Four Essential Skills for Being Good at Change

Posted By: Dana Schon, Ed.D. Mentoring Matters, Superintendents,

Whether you’re nine months into your new role or an experienced mentor, you’ve realized that change doesn’t stop. These four tactics from FranklinCovey’s research will help you lead change with “more confidence, less stress, and better results.”

  1. Be aware of what change triggers in you--your emotional response. Recognize that a response in the moment is often the result of incomplete understanding of the change. By acknowledging the nature of your reaction and questioning it, you open up space to think through it more fully.  (Try FranklinCovey’s Change Worksheet)
  2. Get curious. Curiosity is a super power!! When you tap into curiosity, you reduce stress, which then provides you full access to your prefrontal cortex--your powerhouse for analytical thinking and problem solving. Regardless of whether things aren’t going well, are going well, or seem calm, you can use curiosity to ask yourself What’s really happening here? How are my expectations impacting my reaction to this change? What new skills might this change require and does that make me anxious? What’s possible now? What can we be doing better? Some of these questions align more to when you’re struggling with change, and all of them can be adapted to fit any experience with change.
  3. Step up on the balcony and then return to the dance floor, and back again. When you’re navigating change, you need to be able to hold both your vision and the path right in front of you simultaneously.
    • When you find yourself in the weeds, return to the balcony. Why is this change needed? What problem will it solve? How is this change leading toward our vision? Get back on the dance floor--determine your next step, and get moving:)!
    • When you find yourself struggling to make progress or obstacles have surfaced.
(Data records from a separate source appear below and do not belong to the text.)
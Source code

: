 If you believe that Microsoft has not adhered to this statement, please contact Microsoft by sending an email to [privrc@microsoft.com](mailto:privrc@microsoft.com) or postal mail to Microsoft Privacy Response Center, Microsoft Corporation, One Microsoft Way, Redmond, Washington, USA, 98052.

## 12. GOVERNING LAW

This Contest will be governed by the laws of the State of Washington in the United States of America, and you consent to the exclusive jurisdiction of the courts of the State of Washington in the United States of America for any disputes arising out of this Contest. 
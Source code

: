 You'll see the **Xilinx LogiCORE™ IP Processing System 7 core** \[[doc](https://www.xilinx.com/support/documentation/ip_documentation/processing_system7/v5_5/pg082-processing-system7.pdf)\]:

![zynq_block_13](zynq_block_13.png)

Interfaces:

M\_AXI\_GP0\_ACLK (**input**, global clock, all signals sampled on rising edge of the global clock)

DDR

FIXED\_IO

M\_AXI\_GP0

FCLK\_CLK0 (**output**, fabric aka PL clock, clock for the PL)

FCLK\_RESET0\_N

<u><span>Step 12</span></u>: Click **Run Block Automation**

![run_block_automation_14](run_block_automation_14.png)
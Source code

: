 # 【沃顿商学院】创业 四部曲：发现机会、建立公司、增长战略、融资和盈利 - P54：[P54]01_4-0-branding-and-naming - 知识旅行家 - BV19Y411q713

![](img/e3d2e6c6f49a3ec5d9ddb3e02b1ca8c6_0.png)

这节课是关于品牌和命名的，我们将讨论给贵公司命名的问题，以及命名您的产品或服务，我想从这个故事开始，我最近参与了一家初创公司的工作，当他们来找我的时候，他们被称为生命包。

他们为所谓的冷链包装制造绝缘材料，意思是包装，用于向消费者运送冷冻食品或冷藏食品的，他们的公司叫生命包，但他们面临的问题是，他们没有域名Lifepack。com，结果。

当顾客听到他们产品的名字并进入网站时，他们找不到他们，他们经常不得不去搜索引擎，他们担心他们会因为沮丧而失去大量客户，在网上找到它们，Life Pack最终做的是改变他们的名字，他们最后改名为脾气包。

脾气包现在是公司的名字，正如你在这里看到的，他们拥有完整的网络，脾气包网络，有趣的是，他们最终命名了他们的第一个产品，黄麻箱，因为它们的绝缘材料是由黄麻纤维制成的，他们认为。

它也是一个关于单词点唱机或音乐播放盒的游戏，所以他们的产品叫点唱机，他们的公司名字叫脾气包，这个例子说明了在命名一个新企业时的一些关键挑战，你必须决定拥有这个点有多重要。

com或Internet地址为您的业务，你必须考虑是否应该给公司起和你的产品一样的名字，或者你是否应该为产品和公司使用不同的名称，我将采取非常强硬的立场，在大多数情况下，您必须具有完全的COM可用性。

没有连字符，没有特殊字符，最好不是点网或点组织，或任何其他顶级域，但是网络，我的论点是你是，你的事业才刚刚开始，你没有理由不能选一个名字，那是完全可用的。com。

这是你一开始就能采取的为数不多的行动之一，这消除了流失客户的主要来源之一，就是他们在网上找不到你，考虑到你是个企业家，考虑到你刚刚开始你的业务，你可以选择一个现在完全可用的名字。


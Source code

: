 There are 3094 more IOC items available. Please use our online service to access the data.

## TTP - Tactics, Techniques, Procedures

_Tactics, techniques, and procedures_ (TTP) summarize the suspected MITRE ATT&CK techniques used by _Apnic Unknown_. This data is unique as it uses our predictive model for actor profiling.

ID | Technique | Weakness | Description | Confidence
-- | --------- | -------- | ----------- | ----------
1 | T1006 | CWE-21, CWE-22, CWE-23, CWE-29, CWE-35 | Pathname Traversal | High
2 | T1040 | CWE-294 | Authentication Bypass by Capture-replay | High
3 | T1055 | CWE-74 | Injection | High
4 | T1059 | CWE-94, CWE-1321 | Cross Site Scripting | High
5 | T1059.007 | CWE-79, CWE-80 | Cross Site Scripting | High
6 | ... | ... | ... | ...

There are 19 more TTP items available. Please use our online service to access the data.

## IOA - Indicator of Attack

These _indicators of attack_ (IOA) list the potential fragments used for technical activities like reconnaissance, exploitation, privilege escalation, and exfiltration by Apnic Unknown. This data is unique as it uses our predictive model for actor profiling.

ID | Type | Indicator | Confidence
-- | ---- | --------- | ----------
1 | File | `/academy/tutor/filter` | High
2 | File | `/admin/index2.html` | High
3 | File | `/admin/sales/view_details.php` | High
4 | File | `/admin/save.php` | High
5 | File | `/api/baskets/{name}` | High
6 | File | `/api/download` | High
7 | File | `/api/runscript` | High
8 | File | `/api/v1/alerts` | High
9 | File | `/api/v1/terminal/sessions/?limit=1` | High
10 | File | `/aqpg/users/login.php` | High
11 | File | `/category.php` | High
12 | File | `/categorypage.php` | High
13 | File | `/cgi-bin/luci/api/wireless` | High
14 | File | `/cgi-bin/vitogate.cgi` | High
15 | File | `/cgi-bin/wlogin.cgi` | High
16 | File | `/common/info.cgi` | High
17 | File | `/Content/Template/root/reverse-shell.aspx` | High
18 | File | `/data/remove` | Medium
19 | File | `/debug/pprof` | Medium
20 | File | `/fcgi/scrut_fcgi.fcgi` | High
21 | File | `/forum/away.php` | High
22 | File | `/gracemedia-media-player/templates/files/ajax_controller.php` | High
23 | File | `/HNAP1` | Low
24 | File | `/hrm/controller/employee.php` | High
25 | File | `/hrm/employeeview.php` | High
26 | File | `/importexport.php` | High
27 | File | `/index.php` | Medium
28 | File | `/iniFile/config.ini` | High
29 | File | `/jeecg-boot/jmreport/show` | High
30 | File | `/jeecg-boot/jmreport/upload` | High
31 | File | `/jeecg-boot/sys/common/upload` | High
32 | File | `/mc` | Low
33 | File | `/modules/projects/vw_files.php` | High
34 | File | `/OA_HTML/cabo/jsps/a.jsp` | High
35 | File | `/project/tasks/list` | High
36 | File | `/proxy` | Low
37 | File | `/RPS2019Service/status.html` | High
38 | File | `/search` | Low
Get down on the dance floor. What's happening day-to-day that’s impeding progress? What’s your next littlest thing to remove a barrier or get the music playing again?
  4. Be fully committed to the change. Are you all in? Or, do you have lingering doubts, the energy of which is palpable. Your people will KNOW if you’re not 100%. If you feel your energy waning, or your confidence eroding, go back to your purpose. Why the change? What can you do to bolster your own energy around it? Maybe you’re not making progress, so you start to question it; or you’re running into a lot of resistance, so you question whether the change is even worth it. You might need to tap into that curiosity: Is a new approach called for? What’s our ultimate goal? This type of questioning can refuel your motivation for the change. 

When you don’t initiate the change, and you’ve done all you can to understand it but still can’t authentically support it, you may have to make a change yourself. It can happen that the change conflicts with one of your core values, and the lack of alignment is so great that you cannot reconcile it. 

As a leader, you may find yourself coaching employees who experience a disconnect to the extent it keeps them from moving forward; they find themselves no longer aligned to the vision, values, and mission of your district. 

Honing these skills and practices better equips you to navigate and lead change.